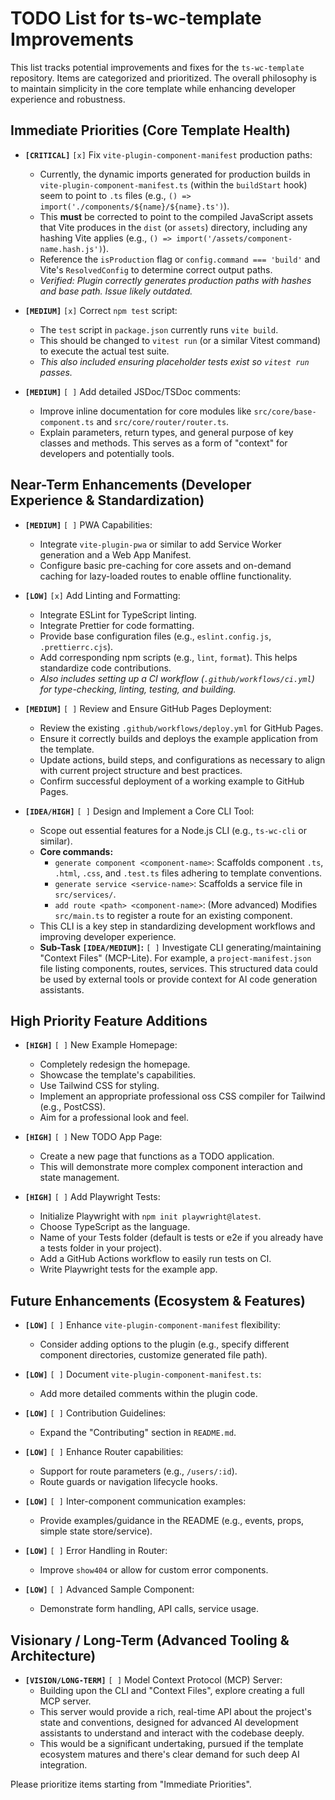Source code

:# TODO List for ts-wc-template Improvements

This list tracks potential improvements and fixes for the `ts-wc-template` repository. Items are categorized and prioritized. The overall philosophy is to maintain simplicity in the core template while enhancing developer experience and robustness.

## Immediate Priorities (Core Template Health)

- **`[CRITICAL]`** `[x]` Fix `vite-plugin-component-manifest` production paths:
  - Currently, the dynamic imports generated for production builds in `vite-plugin-component-manifest.ts` (within the `buildStart` hook) seem to point to `.ts` files (e.g., `() => import('./components/${name}/${name}.ts')`).
  - This **must** be corrected to point to the compiled JavaScript assets that Vite produces in the `dist` (or `assets`) directory, including any hashing Vite applies (e.g., `() => import('/assets/component-name.hash.js')`).
  - Reference the `isProduction` flag or `config.command === 'build'` and Vite's `ResolvedConfig` to determine correct output paths.
  - _Verified: Plugin correctly generates production paths with hashes and base path. Issue likely outdated._

- **`[MEDIUM]`** `[x]` Correct `npm test` script:
  - The `test` script in `package.json` currently runs `vite build`.
  - This should be changed to `vitest run` (or a similar Vitest command) to execute the actual test suite.
  - _This also included ensuring placeholder tests exist so `vitest run` passes._

- **`[MEDIUM]`** `[ ]` Add detailed JSDoc/TSDoc comments:
  - Improve inline documentation for core modules like `src/core/base-component.ts` and `src/core/router/router.ts`.
  - Explain parameters, return types, and general purpose of key classes and methods. This serves as a form of "context" for developers and potentially tools.

## Near-Term Enhancements (Developer Experience & Standardization)

- **`[MEDIUM]`** `[ ]` PWA Capabilities:
  - Integrate `vite-plugin-pwa` or similar to add Service Worker generation and a Web App Manifest.
  - Configure basic pre-caching for core assets and on-demand caching for lazy-loaded routes to enable offline functionality.


- **`[LOW]`** `[x]` Add Linting and Formatting:
  - Integrate ESLint for TypeScript linting.
  - Integrate Prettier for code formatting.
  - Provide base configuration files (e.g., `eslint.config.js`, `.prettierrc.cjs`).
  - Add corresponding npm scripts (e.g., `lint`, `format`). This helps standardize code contributions.
  - _Also includes setting up a CI workflow (`.github/workflows/ci.yml`) for type-checking, linting, testing, and building._

- **`[MEDIUM]`** `[ ]` Review and Ensure GitHub Pages Deployment:
  - Review the existing `.github/workflows/deploy.yml` for GitHub Pages.
  - Ensure it correctly builds and deploys the example application from the template.
  - Update actions, build steps, and configurations as necessary to align with current project structure and best practices.
  - Confirm successful deployment of a working example to GitHub Pages.


- **`[IDEA/HIGH]`** `[ ]` Design and Implement a Core CLI Tool:
  - Scope out essential features for a Node.js CLI (e.g., `ts-wc-cli` or similar).
  - **Core commands:**
    - `generate component <component-name>`: Scaffolds component `.ts`, `.html`, `.css`, and `.test.ts` files adhering to template conventions.
    - `generate service <service-name>`: Scaffolds a service file in `src/services/`.
    - `add route <path> <component-name>`: (More advanced) Modifies `src/main.ts` to register a route for an existing component.
  - This CLI is a key step in standardizing development workflows and improving developer experience.
  - **Sub-Task `[IDEA/MEDIUM]`:** `[ ]` Investigate CLI generating/maintaining "Context Files" (MCP-Lite). For example, a `project-manifest.json` file listing components, routes, services. This structured data could be used by external tools or provide context for AI code generation assistants.

## High Priority Feature Additions

- **`[HIGH]`** `[ ]` New Example Homepage:
  - Completely redesign the homepage.
  - Showcase the template's capabilities.
  - Use Tailwind CSS for styling.
  - Implement an appropriate professional oss CSS compiler for Tailwind (e.g., PostCSS).
  - Aim for a professional look and feel.

- **`[HIGH]`** `[ ]` New TODO App Page:
  - Create a new page that functions as a TODO application.
  - This will demonstrate more complex component interaction and state management.

- **`[HIGH]`** `[ ]` Add Playwright Tests:
  - Initialize Playwright with `npm init playwright@latest`.
  - Choose TypeScript as the language.
  - Name of your Tests folder (default is tests or e2e if you already have a tests folder in your project).
  - Add a GitHub Actions workflow to easily run tests on CI.
  - Write Playwright tests for the example app.

## Future Enhancements (Ecosystem & Features)

- **`[LOW]`** `[ ]` Enhance `vite-plugin-component-manifest` flexibility:
  - Consider adding options to the plugin (e.g., specify different component directories, customize generated file path).

- **`[LOW]`** `[ ]` Document `vite-plugin-component-manifest.ts`:
  - Add more detailed comments within the plugin code.

- **`[LOW]`** `[ ]` Contribution Guidelines:
  - Expand the "Contributing" section in `README.md`.

- **`[LOW]`** `[ ]` Enhance Router capabilities:
  - Support for route parameters (e.g., `/users/:id`).
  - Route guards or navigation lifecycle hooks.

- **`[LOW]`** `[ ]` Inter-component communication examples:
  - Provide examples/guidance in the README (e.g., events, props, simple state store/service).

- **`[LOW]`** `[ ]` Error Handling in Router:
  - Improve `show404` or allow for custom error components.

- **`[LOW]`** `[ ]` Advanced Sample Component:
  - Demonstrate form handling, API calls, service usage.

## Visionary / Long-Term (Advanced Tooling & Architecture)

- **`[VISION/LONG-TERM]`** `[ ]` Model Context Protocol (MCP) Server:
  - Building upon the CLI and "Context Files", explore creating a full MCP server.
  - This server would provide a rich, real-time API about the project's state and conventions, designed for advanced AI development assistants to understand and interact with the codebase deeply.
  - This would be a significant undertaking, pursued if the template ecosystem matures and there's clear demand for such deep AI integration.

Please prioritize items starting from "Immediate Priorities".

☆ ☆ ☆ ☆ ☆

__Try it__: Once the pictures are dropped, set down everything else in the records exactly.

__Exercise output__:
Source code

:# TODO List for ts-wc-template Improvements

This list tracks potential improvements and fixes for the `ts-wc-template` repository. Items are categorized and prioritized. The overall philosophy is to maintain simplicity in the core template while enhancing developer experience and robustness.

## Immediate Priorities (Core Template Health)

- **`[CRITICAL]`** `[x]` Fix `vite-plugin-component-manifest` production paths:
  - Currently, the dynamic imports generated for production builds in `vite-plugin-component-manifest.ts` (within the `buildStart` hook) seem to point to `.ts` files (e.g., `() => import('./components/${name}/${name}.ts')`).
  - This **must** be corrected to point to the compiled JavaScript assets that Vite produces in the `dist` (or `assets`) directory, including any hashing Vite applies (e.g., `() => import('/assets/component-name.hash.js')`).
  - Reference the `isProduction` flag or `config.command === 'build'` and Vite's `ResolvedConfig` to determine correct output paths.
  - _Verified: Plugin correctly generates production paths with hashes and base path. Issue likely outdated._

- **`[MEDIUM]`** `[x]` Correct `npm test` script:
  - The `test` script in `package.json` currently runs `vite build`.
  - This should be changed to `vitest run` (or a similar Vitest command) to execute the actual test suite.
  - _This also included ensuring placeholder tests exist so `vitest run` passes._

- **`[MEDIUM]`** `[ ]` Add detailed JSDoc/TSDoc comments:
  - Improve inline documentation for core modules like `src/core/base-component.ts` and `src/core/router/router.ts`.
  - Explain parameters, return types, and general purpose of key classes and methods. This serves as a form of "context" for developers and potentially tools.

## Near-Term Enhancements (Developer Experience & Standardization)

- **`[MEDIUM]`** `[ ]` PWA Capabilities:
  - Integrate `vite-plugin-pwa` or similar to add Service Worker generation and a Web App Manifest.
  - Configure basic pre-caching for core assets and on-demand caching for lazy-loaded routes to enable offline functionality.


- **`[LOW]`** `[x]` Add Linting and Formatting:
  - Integrate ESLint for TypeScript linting.
  - Integrate Prettier for code formatting.
  - Provide base configuration files (e.g., `eslint.config.js`, `.prettierrc.cjs`).
  - Add corresponding npm scripts (e.g., `lint`, `format`). This helps standardize code contributions.
  - _Also includes setting up a CI workflow (`.github/workflows/ci.yml`) for type-checking, linting, testing, and building._

- **`[MEDIUM]`** `[ ]` Review and Ensure GitHub Pages Deployment:
  - Review the existing `.github/workflows/deploy.yml` for GitHub Pages.
  - Ensure it correctly builds and deploys the example application from the template.
  - Update actions, build steps, and configurations as necessary to align with current project structure and best practices.
  - Confirm successful deployment of a working example to GitHub Pages.


- **`[IDEA/HIGH]`** `[ ]` Design and Implement a Core CLI Tool:
  - Scope out essential features for a Node.js CLI (e.g., `ts-wc-cli` or similar).
  - **Core commands:**
    - `generate component <component-name>`: Scaffolds component `.ts`, `.html`, `.css`, and `.test.ts` files adhering to template conventions.
    - `generate service <service-name>`: Scaffolds a service file in `src/services/`.
    - `add route <path> <component-name>`: (More advanced) Modifies `src/main.ts` to register a route for an existing component.
  - This CLI is a key step in standardizing development workflows and improving developer experience.
  - **Sub-Task `[IDEA/MEDIUM]`:** `[ ]` Investigate CLI generating/maintaining "Context Files" (MCP-Lite). For example, a `project-manifest.json` file listing components, routes, services. This structured data could be used by external tools or provide context for AI code generation assistants.

## High Priority Feature Additions

- **`[HIGH]`** `[ ]` New Example Homepage:
  - Completely redesign the homepage.
  - Showcase the template's capabilities.
  - Use Tailwind CSS for styling.
  - Implement an appropriate professional oss CSS compiler for Tailwind (e.g., PostCSS).
  - Aim for a professional look and feel.

- **`[HIGH]`** `[ ]` New TODO App Page:
  - Create a new page that functions as a TODO application.
  - This will demonstrate more complex component interaction and state management.

- **`[HIGH]`** `[ ]` Add Playwright Tests:
  - Initialize Playwright with `npm init playwright@latest`.
  - Choose TypeScript as the language.
  - Name of your Tests folder (default is tests or e2e if you already have a tests folder in your project).
  - Add a GitHub Actions workflow to easily run tests on CI.
  - Write Playwright tests for the example app.

## Future Enhancements (Ecosystem & Features)

- **`[LOW]`** `[ ]` Enhance `vite-plugin-component-manifest` flexibility:
  - Consider adding options to the plugin (e.g., specify different component directories, customize generated file path).

- **`[LOW]`** `[ ]` Document `vite-plugin-component-manifest.ts`:
  - Add more detailed comments within the plugin code.

- **`[LOW]`** `[ ]` Contribution Guidelines:
  - Expand the "Contributing" section in `README.md`.

- **`[LOW]`** `[ ]` Enhance Router capabilities:
  - Support for route parameters (e.g., `/users/:id`).
  - Route guards or navigation lifecycle hooks.

- **`[LOW]`** `[ ]` Inter-component communication examples:
  - Provide examples/guidance in the README (e.g., events, props, simple state store/service).

- **`[LOW]`** `[ ]` Error Handling in Router:
  - Improve `show404` or allow for custom error components.

- **`[LOW]`** `[ ]` Advanced Sample Component:
  - Demonstrate form handling, API calls, service usage.

## Visionary / Long-Term (Advanced Tooling & Architecture)

- **`[VISION/LONG-TERM]`** `[ ]` Model Context Protocol (MCP) Server:
  - Building upon the CLI and "Context Files", explore creating a full MCP server.
  - This server would provide a rich, real-time API about the project's state and conventions, designed for advanced AI development assistants to understand and interact with the codebase deeply.
  - This would be a significant undertaking, pursued if the template ecosystem matures and there's clear demand for such deep AI integration.

Please prioritize items starting from "Immediate Priorities".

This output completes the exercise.